Melalui ujian terbuka promosi doktor yang digelar oleh Program Studi Hukum Program Doktor (PSHPD) Untag Semarang belum lama ini, Fajar telah dinyatakan lulus sebagai doktor bidang ilmu hukum dengan ipk 3,60 setelah mendapatkan cecaran pertanyaan dari para dewan penguji.
Adapun para dewan penguji tersebut terdiri dari Prof. Dr. Edy Lisdiyono. S.H., M.Hum yang juga selaku Ketua Sidang, dan Prof. Dr. Sarsintorini Putra, S.H., M.H yang juga sebagai Sekretaris Sidang. Adapun dewan penguji yang lain, yaitu Prof. Dr. Retno Mawarini, S.H., M.Hum., Dr. Bambang Joyo Supeno, S.H., M.Hum., dan Dr. Tongat, S.H., M.Hum., selaku penguji eksternal dari Fakultas Hukum Universitas Muhammadiyah Malang.
Dalam disertasinya Fajar Purwawidada mengungkapkan bahwa tindak pidana radikalisme dan terorisme yang selama ini terjadi di Indonesia merupakan kejahatan serius yang membahayakan ideologi negara, keamanan negara, kedaulatan negara, nilai kemanusiaan, dan berbagai aspek kehidupan masyarakat.
Menurutnya, banyak kejadian terorisme yang menghantui Indonesia, seperti adanya peledakan bom Bali pada tahun 2002 silam. Kejadian tersebut telah mendorong Pemerintah menerbitkan 2 PERPU, yakni PERPU No 1 Tahun 2002 tentang Pemberantasan Tindak Pidana Terorisme dan PERPU No 2 tahun 2002 tentang Penyelidikan, Penyidikan, dan Penuntutan kasus peledakan bom Bali.
Namun demikian, sekalipun sudah ada upaya deradikalisme terhadap tindak pidana terorisme, tetapi kenyataannya aksi-aksi teror tetap saja terjadi hingga saat ini.
Hal itu bisa dilihat, bahwa Indonesia telah beberapa kali terjadi pengeboman dengan modus yang hampir sama, diantaranya tahun 2003 terjadi pengeboman di bandara Soekarno-Hatta, tahun 2005 juga kembali terjadi bom Bali II, serta yang paling baru di tahun 2022 adanya serangan bom bunuh diri di Markas Polisi Sektor Astana Anyar. Hal itu menjadi bukti residivis terorisme masih terjadi sampai saat ini.

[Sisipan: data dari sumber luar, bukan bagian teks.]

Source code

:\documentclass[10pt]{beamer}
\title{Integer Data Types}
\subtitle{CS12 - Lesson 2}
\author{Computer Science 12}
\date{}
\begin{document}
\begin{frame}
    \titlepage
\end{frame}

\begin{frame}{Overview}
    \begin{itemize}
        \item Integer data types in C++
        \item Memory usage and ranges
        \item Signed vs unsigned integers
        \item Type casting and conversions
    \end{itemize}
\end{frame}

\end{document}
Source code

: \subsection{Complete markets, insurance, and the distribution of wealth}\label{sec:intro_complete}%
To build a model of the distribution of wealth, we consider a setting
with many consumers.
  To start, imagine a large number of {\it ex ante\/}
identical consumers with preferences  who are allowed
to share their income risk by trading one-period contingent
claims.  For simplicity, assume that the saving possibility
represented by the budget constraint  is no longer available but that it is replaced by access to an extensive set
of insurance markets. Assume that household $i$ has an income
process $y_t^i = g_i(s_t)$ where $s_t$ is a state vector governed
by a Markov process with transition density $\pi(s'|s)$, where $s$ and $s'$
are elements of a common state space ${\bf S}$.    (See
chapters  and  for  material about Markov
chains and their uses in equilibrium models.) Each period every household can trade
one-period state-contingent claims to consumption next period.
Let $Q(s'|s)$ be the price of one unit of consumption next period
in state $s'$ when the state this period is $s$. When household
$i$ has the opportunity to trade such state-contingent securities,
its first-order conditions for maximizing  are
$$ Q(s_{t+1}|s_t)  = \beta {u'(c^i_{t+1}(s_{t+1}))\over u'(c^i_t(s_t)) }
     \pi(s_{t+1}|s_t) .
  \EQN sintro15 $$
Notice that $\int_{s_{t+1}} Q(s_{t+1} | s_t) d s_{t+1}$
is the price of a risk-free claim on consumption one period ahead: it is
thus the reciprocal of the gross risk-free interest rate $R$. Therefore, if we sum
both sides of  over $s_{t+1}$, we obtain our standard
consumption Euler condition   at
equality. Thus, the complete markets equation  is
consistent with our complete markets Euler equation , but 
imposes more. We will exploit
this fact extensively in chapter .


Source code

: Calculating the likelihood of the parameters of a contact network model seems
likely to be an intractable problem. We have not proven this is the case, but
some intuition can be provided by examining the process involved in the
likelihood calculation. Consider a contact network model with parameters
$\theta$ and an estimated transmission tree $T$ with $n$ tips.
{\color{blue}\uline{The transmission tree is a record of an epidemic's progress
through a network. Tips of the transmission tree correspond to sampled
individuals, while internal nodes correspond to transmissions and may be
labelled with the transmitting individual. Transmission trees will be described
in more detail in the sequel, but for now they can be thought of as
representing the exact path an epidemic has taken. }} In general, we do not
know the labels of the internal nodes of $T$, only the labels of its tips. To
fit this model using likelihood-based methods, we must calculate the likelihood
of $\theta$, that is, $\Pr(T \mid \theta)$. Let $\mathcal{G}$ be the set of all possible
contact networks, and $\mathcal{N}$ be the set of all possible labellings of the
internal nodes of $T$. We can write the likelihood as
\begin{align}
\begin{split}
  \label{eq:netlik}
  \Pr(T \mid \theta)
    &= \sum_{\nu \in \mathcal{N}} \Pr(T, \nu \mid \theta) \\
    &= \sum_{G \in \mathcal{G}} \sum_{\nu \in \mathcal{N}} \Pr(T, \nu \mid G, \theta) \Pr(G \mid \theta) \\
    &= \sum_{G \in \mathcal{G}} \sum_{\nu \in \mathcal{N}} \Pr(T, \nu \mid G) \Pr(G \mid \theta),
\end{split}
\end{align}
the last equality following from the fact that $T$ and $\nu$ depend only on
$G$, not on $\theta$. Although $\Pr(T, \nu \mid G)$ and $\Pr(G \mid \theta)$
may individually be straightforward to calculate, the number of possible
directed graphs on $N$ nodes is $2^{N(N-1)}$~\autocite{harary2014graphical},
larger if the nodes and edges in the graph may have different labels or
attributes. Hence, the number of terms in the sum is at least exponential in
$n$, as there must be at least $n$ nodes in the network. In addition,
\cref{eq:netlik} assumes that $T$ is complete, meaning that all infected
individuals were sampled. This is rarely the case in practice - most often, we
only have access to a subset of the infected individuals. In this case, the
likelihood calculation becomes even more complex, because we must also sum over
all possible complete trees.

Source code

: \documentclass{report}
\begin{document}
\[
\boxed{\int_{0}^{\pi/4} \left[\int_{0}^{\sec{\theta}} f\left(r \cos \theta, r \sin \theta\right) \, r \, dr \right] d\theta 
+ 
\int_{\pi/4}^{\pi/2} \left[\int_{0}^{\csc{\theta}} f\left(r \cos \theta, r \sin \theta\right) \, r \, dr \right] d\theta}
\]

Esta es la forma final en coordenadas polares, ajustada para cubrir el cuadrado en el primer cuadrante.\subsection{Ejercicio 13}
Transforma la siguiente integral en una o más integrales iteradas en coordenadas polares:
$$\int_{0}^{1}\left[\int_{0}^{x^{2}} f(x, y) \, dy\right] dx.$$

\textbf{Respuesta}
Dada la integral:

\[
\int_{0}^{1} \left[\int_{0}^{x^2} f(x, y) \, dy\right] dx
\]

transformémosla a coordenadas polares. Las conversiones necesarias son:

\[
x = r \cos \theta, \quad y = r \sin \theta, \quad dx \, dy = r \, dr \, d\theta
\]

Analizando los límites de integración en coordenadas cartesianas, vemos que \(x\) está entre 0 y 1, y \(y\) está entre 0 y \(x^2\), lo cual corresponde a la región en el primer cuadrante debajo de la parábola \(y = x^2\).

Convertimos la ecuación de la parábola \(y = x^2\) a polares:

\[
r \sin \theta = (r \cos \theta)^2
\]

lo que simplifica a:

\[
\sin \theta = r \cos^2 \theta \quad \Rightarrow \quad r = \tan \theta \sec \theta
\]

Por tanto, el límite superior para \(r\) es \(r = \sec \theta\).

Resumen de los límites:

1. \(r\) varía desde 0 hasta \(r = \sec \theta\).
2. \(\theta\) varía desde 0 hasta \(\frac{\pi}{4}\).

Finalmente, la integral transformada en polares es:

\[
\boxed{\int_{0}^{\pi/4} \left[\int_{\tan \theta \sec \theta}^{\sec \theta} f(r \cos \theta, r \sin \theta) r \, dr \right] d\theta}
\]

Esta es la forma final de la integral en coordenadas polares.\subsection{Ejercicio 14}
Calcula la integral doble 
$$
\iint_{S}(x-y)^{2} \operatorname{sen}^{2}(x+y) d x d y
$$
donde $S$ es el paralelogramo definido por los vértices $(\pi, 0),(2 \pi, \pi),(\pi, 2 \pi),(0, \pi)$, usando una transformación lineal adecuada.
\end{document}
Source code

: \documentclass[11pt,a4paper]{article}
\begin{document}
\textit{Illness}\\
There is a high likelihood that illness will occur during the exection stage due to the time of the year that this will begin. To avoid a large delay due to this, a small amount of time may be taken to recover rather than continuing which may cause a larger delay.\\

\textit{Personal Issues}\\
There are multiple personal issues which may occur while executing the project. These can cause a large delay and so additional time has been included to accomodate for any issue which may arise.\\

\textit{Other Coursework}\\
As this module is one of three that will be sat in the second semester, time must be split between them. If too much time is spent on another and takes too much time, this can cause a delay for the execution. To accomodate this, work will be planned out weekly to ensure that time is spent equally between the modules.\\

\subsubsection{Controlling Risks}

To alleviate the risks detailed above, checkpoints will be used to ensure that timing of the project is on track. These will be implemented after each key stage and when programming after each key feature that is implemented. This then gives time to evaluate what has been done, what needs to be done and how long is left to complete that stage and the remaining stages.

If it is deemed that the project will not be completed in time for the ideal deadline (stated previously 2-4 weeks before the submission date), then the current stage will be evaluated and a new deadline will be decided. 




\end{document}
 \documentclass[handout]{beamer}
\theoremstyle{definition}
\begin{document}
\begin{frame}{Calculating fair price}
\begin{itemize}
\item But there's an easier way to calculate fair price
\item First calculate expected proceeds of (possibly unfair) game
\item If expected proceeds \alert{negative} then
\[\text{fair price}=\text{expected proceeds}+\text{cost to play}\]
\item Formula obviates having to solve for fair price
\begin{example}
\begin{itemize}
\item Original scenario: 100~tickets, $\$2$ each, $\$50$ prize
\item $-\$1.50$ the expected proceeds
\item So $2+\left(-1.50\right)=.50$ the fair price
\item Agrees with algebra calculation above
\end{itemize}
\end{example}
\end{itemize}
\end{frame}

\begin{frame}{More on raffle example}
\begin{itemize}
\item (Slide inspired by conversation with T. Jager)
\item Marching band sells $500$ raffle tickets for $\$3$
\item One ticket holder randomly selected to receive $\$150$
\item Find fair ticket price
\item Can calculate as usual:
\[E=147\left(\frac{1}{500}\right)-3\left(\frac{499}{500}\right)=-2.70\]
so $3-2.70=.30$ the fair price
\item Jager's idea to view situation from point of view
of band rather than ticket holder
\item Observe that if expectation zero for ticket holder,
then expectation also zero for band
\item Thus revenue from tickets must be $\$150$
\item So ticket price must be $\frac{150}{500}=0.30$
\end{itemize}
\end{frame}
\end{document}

Untuk itu, Fajar yang masih aktif sebagai TNI AD memberikan rekomendasi dalam penelitiannya kepada pemerintah untuk melakukan revisi terhadap UU No 22 Tahun 2022 tentang Pemasyarakatan dan Keputusan Direktur Jenderal Pemasyarakatan Kementrian Hukum dan hak Asasi Manusia Republik Indonesia Nomor : PAS-172.PK.01.06.01 Tahun 2015 tentang Standar Pembinaan Narapidana Terorisme, disesuaikan dengan perundang-undangan Terorisme yang baru (UU No 5 Tahun 2018 dan PP No 77 Tahun 2019).
Disamping itu, Fajar juga menyarankan kepada BNPT untuk bertindak aktif dalam memberikan asistensi dan bantuan kepada LAPAS dalam melaksanakan deradikalisasi narapidana terorisme.